The task
Show every line of the data that contains the string "example".

- Opening Delimiter -

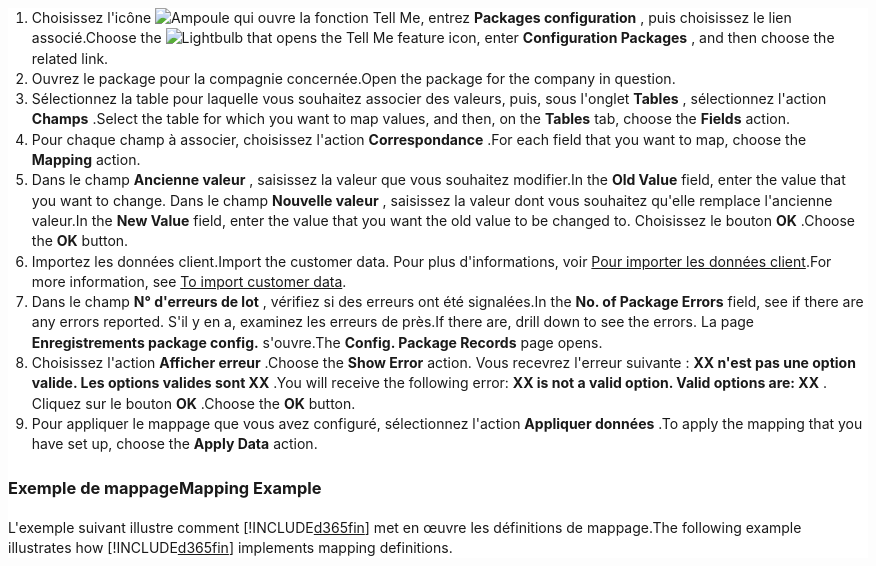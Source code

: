 1. <span data-ttu-id="1ce3b-181">Choisissez l'icône ![Ampoule qui ouvre la fonction Tell Me](media/ui-search/search_small.png "Dites-moi ce que vous voulez faire"), entrez **Packages configuration** , puis choisissez le lien associé.</span><span class="sxs-lookup"><span data-stu-id="1ce3b-181">Choose the ![Lightbulb that opens the Tell Me feature](media/ui-search/search_small.png "Tell me what you want to do") icon, enter **Configuration Packages** , and then choose the related link.</span></span>
2. <span data-ttu-id="1ce3b-182">Ouvrez le package pour la compagnie concernée.</span><span class="sxs-lookup"><span data-stu-id="1ce3b-182">Open the package for the company in question.</span></span>  
3. <span data-ttu-id="1ce3b-183">Sélectionnez la table pour laquelle vous souhaitez associer des valeurs, puis, sous l'onglet **Tables** , sélectionnez l'action **Champs** .</span><span class="sxs-lookup"><span data-stu-id="1ce3b-183">Select the table for which you want to map values, and then, on the **Tables** tab, choose the **Fields** action.</span></span>  
4. <span data-ttu-id="1ce3b-184">Pour chaque champ à associer, choisissez l'action **Correspondance** .</span><span class="sxs-lookup"><span data-stu-id="1ce3b-184">For each field that you want to map, choose the **Mapping** action.</span></span>  
5. <span data-ttu-id="1ce3b-185">Dans le champ **Ancienne valeur** , saisissez la valeur que vous souhaitez modifier.</span><span class="sxs-lookup"><span data-stu-id="1ce3b-185">In the **Old Value** field, enter the value that you want to change.</span></span> <span data-ttu-id="1ce3b-186">Dans le champ **Nouvelle valeur** , saisissez la valeur dont vous souhaitez qu'elle remplace l'ancienne valeur.</span><span class="sxs-lookup"><span data-stu-id="1ce3b-186">In the **New Value** field, enter the value that you want the old value to be changed to.</span></span> <span data-ttu-id="1ce3b-187">Choisissez le bouton **OK** .</span><span class="sxs-lookup"><span data-stu-id="1ce3b-187">Choose the **OK** button.</span></span>  
6. <span data-ttu-id="1ce3b-188">Importez les données client.</span><span class="sxs-lookup"><span data-stu-id="1ce3b-188">Import the customer data.</span></span> <span data-ttu-id="1ce3b-189">Pour plus d'informations, voir [Pour importer les données client](admin-migrate-customer-data.md#to-import-customer-data).</span><span class="sxs-lookup"><span data-stu-id="1ce3b-189">For more information, see [To import customer data](admin-migrate-customer-data.md#to-import-customer-data).</span></span>
7. <span data-ttu-id="1ce3b-190">Dans le champ **N° d'erreurs de lot** , vérifiez si des erreurs ont été signalées.</span><span class="sxs-lookup"><span data-stu-id="1ce3b-190">In the **No. of Package Errors** field, see if there are any errors reported.</span></span> <span data-ttu-id="1ce3b-191">S'il y en a, examinez les erreurs de près.</span><span class="sxs-lookup"><span data-stu-id="1ce3b-191">If there are, drill down to see the errors.</span></span> <span data-ttu-id="1ce3b-192">La page **Enregistrements package config.** s'ouvre.</span><span class="sxs-lookup"><span data-stu-id="1ce3b-192">The **Config. Package Records** page opens.</span></span>
8. <span data-ttu-id="1ce3b-193">Choisissez l'action **Afficher erreur** .</span><span class="sxs-lookup"><span data-stu-id="1ce3b-193">Choose the **Show Error** action.</span></span> <span data-ttu-id="1ce3b-194">Vous recevrez l'erreur suivante : **XX n'est pas une option valide. Les options valides sont XX** .</span><span class="sxs-lookup"><span data-stu-id="1ce3b-194">You will receive the following error: **XX is not a valid option. Valid options are: XX** .</span></span> <span data-ttu-id="1ce3b-195">Cliquez sur le bouton **OK** .</span><span class="sxs-lookup"><span data-stu-id="1ce3b-195">Choose the **OK** button.</span></span>  
9. <span data-ttu-id="1ce3b-196">Pour appliquer le mappage que vous avez configuré, sélectionnez l'action **Appliquer données** .</span><span class="sxs-lookup"><span data-stu-id="1ce3b-196">To apply the mapping that you have set up, choose the **Apply Data** action.</span></span>  

### <a name="mapping-example"></a><span data-ttu-id="1ce3b-197">Exemple de mappage</span><span class="sxs-lookup"><span data-stu-id="1ce3b-197">Mapping Example</span></span>  
<span data-ttu-id="1ce3b-198">L'exemple suivant illustre comment [!INCLUDE[d365fin](includes/d365fin_md.md)] met en œuvre les définitions de mappage.</span><span class="sxs-lookup"><span data-stu-id="1ce3b-198">The following example illustrates how [!INCLUDE[d365fin](includes/d365fin_md.md)] implements mapping definitions.</span></span>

- Closing Delimiter -

Task response
### <a name="mapping-example"></a><span data-ttu-id="1ce3b-197">Exemple de mappage</span><span class="sxs-lookup"><span data-stu-id="1ce3b-197">Mapping Example</span></span>  
<span data-ttu-id="1ce3b-198">L'exemple suivant illustre comment [!INCLUDE[d365fin](includes/d365fin_md.md)] met en œuvre les définitions de mappage.</span><span class="sxs-lookup"><span data-stu-id="1ce3b-198">The following example illustrates how [!INCLUDE[d365fin](includes/d365fin_md.md)] implements mapping definitions.</span></span>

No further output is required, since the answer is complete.